Episode Transcript
[00:00:01] How did Jesus and His Disciples get Enough to Eat? By Bart D. Ehrman Read by John Paul Middlesworth how did Jesus and his disciples support themselves?
[00:00:12] They left their families, homes and jobs to engage in a life of itinerancy preaching about the coming kingdom. But until it came, how did they survive? Specifically, how did they eat?
[00:00:24] I don't recall ever seeing any extended discussion of the question in a scholarly or popular book or article.
[00:00:31] If one of you has, let me know. It seems like an obvious question, and I suppose most people think there is an obvious answer. There may be. I can think of three, but it's worth thinking about in greater depth.
[00:00:44] One very big problem about understanding the historical Jesus I confront this all the time, is that nearly everyone, including lots of scholars, seems to assume that modern common sense, both in our minds and our actions, would have been common sense in the time and place of Jesus. And so scholars, and most people who read them talk about Jesus being middle class or having a summer home around Bethlehem, or getting a Greek education at the city of Sepphorus, or traveling to India or whatever.
[00:01:15] Yeah, no.
[00:01:17] We have to understand what it would have been like to be a lower class peasant in a rural part of backwater Galilee before we can even start to talk about Jesus own situation.

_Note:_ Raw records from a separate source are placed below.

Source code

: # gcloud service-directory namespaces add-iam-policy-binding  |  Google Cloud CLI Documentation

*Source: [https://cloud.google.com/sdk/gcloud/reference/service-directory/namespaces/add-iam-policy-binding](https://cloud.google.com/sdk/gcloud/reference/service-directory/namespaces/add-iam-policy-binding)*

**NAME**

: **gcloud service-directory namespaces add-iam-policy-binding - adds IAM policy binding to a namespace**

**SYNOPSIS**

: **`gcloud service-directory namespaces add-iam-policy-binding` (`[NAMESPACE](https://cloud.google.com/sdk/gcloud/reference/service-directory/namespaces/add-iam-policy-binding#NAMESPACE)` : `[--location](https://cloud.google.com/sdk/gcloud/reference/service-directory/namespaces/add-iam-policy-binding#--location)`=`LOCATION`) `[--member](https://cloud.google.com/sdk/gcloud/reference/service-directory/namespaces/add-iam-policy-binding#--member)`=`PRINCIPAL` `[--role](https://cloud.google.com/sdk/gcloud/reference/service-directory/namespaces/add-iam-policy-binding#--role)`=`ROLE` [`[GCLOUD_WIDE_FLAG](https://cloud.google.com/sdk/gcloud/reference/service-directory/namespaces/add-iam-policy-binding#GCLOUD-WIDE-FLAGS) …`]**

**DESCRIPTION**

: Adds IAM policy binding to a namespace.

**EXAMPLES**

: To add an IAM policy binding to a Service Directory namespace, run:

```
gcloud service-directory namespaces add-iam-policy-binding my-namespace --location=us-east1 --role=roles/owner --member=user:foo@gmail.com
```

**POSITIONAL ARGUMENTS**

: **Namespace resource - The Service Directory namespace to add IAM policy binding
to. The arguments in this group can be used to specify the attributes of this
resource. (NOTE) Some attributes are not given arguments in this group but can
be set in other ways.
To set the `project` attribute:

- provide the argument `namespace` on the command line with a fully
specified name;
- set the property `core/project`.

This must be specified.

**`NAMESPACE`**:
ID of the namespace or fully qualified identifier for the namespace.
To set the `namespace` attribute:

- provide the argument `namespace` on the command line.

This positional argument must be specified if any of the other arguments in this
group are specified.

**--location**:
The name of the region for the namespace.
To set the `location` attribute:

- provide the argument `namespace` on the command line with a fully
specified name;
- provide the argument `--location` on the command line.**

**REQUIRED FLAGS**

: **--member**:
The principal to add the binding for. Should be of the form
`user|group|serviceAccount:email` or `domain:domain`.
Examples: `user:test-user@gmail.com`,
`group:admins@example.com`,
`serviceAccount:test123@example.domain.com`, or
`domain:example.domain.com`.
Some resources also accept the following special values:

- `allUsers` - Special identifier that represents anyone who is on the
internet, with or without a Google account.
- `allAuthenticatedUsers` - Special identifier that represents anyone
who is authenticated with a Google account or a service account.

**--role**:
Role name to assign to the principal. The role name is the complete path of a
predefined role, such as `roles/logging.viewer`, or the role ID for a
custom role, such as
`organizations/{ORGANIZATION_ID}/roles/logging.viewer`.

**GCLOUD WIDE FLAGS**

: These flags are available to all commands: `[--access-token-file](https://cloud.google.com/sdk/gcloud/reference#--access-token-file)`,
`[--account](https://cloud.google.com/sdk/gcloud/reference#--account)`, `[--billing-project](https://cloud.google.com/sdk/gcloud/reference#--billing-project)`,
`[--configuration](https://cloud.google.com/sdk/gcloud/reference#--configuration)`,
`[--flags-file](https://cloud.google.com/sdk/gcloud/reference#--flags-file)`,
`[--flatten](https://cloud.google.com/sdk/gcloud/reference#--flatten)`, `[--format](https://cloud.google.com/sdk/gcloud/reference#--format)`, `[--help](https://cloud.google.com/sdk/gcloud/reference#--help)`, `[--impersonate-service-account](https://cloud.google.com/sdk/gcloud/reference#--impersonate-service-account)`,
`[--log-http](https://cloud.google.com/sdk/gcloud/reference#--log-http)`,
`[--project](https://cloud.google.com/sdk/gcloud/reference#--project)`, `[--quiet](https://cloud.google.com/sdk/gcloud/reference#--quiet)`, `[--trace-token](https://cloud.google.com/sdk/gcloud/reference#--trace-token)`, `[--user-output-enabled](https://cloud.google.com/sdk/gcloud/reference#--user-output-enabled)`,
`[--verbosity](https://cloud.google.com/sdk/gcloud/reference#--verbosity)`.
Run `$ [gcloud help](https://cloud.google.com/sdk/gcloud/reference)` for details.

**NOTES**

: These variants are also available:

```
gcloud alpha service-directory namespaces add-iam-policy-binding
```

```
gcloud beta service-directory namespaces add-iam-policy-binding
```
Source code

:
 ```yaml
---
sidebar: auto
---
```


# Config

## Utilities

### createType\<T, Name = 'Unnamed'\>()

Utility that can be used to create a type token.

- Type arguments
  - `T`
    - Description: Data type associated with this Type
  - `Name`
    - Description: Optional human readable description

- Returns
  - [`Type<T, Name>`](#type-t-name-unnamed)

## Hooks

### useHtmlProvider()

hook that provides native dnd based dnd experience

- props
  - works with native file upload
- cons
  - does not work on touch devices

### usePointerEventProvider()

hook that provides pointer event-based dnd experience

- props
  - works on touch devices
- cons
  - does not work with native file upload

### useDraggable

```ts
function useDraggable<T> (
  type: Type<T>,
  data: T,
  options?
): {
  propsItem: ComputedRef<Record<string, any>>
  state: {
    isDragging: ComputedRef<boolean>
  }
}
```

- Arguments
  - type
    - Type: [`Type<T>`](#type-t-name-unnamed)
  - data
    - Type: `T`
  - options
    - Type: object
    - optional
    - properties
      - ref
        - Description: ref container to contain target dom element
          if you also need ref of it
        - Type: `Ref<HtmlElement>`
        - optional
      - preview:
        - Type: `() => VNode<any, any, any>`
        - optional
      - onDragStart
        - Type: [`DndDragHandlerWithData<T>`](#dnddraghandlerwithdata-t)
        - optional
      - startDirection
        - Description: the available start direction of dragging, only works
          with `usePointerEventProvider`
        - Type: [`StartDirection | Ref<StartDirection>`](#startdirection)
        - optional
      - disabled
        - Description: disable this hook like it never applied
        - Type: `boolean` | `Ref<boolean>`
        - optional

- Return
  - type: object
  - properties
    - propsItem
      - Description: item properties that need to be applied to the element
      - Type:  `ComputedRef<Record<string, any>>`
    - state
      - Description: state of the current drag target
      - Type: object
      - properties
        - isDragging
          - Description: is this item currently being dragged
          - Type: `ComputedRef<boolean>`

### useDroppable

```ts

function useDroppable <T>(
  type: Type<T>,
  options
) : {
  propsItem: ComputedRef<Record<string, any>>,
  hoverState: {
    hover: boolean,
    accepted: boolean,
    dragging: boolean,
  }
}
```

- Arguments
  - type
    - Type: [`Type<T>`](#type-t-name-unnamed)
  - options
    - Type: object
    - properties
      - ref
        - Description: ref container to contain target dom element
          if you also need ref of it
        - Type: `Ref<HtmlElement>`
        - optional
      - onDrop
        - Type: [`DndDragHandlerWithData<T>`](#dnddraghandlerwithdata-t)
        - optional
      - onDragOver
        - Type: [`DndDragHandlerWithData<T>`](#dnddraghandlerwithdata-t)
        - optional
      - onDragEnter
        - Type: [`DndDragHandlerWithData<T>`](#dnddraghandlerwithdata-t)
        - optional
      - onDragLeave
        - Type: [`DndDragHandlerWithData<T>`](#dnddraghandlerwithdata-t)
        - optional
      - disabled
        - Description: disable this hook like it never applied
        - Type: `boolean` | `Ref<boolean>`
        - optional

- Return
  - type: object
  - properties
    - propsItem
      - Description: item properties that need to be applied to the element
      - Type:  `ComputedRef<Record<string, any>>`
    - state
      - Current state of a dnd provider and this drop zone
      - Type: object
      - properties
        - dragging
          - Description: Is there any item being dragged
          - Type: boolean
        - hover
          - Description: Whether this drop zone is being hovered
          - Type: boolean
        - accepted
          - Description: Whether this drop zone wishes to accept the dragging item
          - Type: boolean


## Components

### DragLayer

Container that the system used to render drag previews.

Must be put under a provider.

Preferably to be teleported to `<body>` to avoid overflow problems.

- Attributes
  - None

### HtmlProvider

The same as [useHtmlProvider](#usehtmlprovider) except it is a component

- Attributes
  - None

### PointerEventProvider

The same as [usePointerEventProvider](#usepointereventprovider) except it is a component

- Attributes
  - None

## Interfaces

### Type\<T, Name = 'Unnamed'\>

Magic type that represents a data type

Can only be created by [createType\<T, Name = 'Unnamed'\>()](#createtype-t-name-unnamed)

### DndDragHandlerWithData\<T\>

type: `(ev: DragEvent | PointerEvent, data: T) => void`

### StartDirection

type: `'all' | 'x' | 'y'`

[00:01:27] I'm not going to get into demographics, poverty, educational levels and opportunities, diet, wealth distribution, etc. Here. That would take a long treatment.
[00:01:36] All I'll say is that itinerant preachers who left their homes to wander about teaching and interacting with people did not make any money, so they had to have other resources in order to survive.
[00:01:48] The three obvious choices for how Jesus and the 12 found sufficient calories to survive seem to me to be they received financial support from followers who provided them with funds and food.
[00:02:00] They begged, they foraged, or some combination of these.
[00:02:05] Before considering these in turn in posts to come, we need to think about how long they would have needed to survive without steady employment.
[00:02:14] How long did Jesus public ministry last?
[00:02:17] It turns out to be a tricky question.
[00:02:19] Everyone says it was three years, but where does that number come from? It's a calculation derived only from the Gospel of John, our earliest gospel. Mark appears to assume that Jesus ministry lasted something like six or seven months.
[00:02:34] At the beginning of his ministry, Jesus has to explain to other Jewish teachers why it was all right for his disciples to be picking some of the crops from the field to eat even though it was Sabbath.
[00:02:45] Mark 2:23 28 I may devote an entire post to the issue, but it appears that if they are eating raw grain it would not be at harvest time.
[00:02:55] It's rare that people eat dry wheat off the stock, crunchy and hugely unpleasant and unsatisfying. We're probably thinking late spring or early summer, when the grain was filled out sufficiently, but still green and edible, if still not entirely pleasant.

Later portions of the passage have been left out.